Though often done, common wisdom holds it an act of naïve recklessness to make broad comparisons across cultures. Wabi-sabi is an aesthetic with its roots in Song Dynasty China and Heian Japan that rose to great influence in Muromachi and early Edo Japan. To analyze, compare, and apply it across five centuries and, even more questionably, 12,000 km of diverse cultures clearly offends rational sensibilities. But, oddly, naïvite is not out of place here. One of the tenets of Ch’an and Zen Buddhism is that enlightenment comes as a lightning bolt that makes dutiful piety and methodical study irrelevant. The reverence of structure and tradition that lies at the heart of Confucian, Catholic, and contemporary western scientific and academic practice, is suspect, in this thread of Buddhist thought, as a kind of attachment (upādāna, in Sanskrit).

There is a parallel that has been drawn – one that I want to examine at another time – between this rejection of reverence in Zen and the embrace of play in postmodern theory. But for the moment, let’s look at wabi-sabi. The original meanings of the words wabi and sabi are themselves in dispute, with evidence that the words have bent around the aesthetic concepts as much as they originally described them. The focus is on beauty in simplicity and the commonplace. Wabi connotes, among others, sadness, inadequacy, poverty, loneliness, simplicity; sabi, rusticity (or maybe “the rustic” as a class, something that must appear somewhere in William Gilpin or Uvedale Price’s essays on the Picturesque), the serenity of age, and, literally, rust. The aesthetic follows directly from the mono no aware (roughly, the melancholy of things) of the Heian era and the Buddhist tenet of anitya, or impermanence, but also has resonance with aspects of the sublime, the Italian Arte Povera movement, and Epicurean simplicity. It is this last association that has brought wabi-sabi into the popular imagination over the last two decades with the rise of green politics, simple living, slow food, and their broad echoes in upper middle class lifestyle magazines.

While the interest has been in Asian aesthetics generally, wabi-sabi has become the shorthand for a complexity that most would rather allude to than meaningfully engage.
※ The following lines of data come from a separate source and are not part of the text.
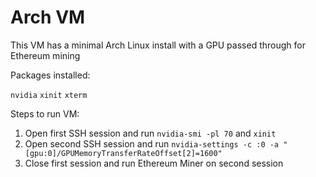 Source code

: # Arch VM

This VM has a minimal Arch Linux install with a GPU passed through for Ethereum mining


Packages installed:

`nvidia`
`xinit`
`xterm`

Steps to run VM:
1. Open first SSH session and run `nvidia-smi -pl 70` and `xinit`
2. Open second SSH session and run `nvidia-settings -c :0 -a "[gpu:0]/GPUMemoryTransferRateOffset[2]=1600"`
3. Close first session and run Ethereum Miner on second session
Outside the academic journals, there are only a few works that try to explain wabi-sabi to a broader audience in a substantive way. In this post, I want to look at one, Wabi Sabi, the Japanese art of impermanence (by Andrew Juniper, Tuttle, 2003), which comes closest and yet misses most fundamentally.
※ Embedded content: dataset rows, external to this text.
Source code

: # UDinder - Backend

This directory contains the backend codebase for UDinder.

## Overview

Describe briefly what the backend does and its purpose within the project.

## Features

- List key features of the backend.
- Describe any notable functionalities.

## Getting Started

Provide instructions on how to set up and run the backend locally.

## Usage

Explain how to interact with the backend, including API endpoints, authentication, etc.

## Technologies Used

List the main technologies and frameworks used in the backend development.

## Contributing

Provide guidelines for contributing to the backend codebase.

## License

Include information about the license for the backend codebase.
Juniper, an English designer with years in Japan and a decent grasp on the language behind him, structures his book sensibly, running from overview, though a description of Zen, medieval cultural history, aesthetics, high art, and ending in his personal interest, contemporary craft. He hits all the key figures and concepts with many classic examples from poetry, garden design, and tea ceremony. He diverts from the predictable to share examples that nicely illuminate the form in passages from the life of Ryokan to catch the importance of playfulness, and provides a particularly focused analysis of the materials of wabi-sabi and how they interact with the design aesthetic.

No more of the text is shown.